#### TASK INPUT

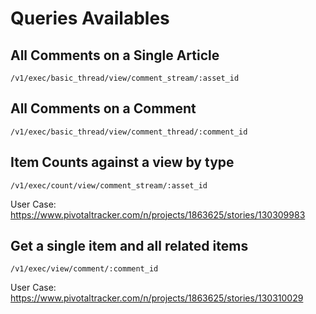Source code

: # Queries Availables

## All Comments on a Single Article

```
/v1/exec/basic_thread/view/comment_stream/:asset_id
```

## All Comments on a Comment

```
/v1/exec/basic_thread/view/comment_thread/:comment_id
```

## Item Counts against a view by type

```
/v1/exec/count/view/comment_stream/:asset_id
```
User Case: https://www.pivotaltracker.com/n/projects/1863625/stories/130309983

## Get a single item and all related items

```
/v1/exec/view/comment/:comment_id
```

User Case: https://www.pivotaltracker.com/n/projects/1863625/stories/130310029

########
#### TASK INPUT

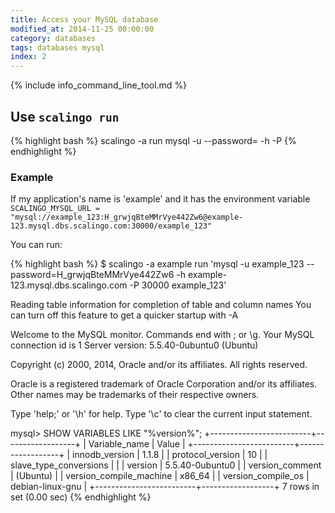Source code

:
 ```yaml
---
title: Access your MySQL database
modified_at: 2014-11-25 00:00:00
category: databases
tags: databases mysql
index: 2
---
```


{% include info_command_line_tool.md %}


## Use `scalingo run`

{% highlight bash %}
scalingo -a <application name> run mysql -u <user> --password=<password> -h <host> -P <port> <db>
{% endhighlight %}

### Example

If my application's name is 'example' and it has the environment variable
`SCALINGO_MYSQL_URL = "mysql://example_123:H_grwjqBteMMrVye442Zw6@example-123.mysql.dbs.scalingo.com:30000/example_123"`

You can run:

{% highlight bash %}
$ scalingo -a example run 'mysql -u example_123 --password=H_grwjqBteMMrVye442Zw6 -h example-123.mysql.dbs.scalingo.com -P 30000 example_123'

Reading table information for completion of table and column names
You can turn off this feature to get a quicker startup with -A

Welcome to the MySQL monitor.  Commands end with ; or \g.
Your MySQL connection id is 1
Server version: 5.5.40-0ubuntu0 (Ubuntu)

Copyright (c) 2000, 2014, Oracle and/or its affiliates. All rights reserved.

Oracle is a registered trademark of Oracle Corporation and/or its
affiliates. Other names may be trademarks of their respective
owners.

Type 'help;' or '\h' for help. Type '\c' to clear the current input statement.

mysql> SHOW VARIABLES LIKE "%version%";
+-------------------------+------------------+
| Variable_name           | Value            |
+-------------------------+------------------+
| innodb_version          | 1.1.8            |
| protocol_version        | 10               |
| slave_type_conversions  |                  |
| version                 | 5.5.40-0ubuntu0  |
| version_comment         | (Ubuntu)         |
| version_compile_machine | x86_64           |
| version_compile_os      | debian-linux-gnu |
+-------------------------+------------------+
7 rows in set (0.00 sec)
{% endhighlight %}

########
#### TASK INPUT

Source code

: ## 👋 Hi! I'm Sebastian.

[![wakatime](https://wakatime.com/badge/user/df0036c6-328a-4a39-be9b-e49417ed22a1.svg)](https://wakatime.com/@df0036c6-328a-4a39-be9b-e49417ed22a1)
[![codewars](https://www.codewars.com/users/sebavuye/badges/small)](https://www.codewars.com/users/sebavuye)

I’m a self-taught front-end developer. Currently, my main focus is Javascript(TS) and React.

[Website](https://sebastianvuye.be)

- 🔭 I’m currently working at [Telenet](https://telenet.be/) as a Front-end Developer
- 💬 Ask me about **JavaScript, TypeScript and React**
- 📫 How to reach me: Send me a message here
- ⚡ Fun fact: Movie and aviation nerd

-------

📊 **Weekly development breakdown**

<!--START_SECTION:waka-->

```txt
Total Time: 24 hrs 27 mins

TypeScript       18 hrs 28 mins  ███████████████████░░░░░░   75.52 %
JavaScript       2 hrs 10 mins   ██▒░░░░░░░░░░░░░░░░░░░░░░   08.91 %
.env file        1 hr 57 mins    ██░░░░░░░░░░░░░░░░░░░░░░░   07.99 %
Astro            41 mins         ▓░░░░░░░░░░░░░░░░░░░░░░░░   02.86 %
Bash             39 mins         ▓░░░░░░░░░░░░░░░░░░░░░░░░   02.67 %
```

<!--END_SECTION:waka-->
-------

########

TASK ITEM
From the records above, print only the lines between the one holding "Your MySQL connection id is 1" and the one holding "Oracle is a", inclusive, exactly as they stand.

YOUR RESPONSE
Your MySQL connection id is 1
Server version: 5.5.40-0ubuntu0 (Ubuntu)

Copyright (c) 2000, 2014, Oracle and/or its affiliates. All rights reserved.

Oracle is a registered trademark of Oracle Corporation and/or its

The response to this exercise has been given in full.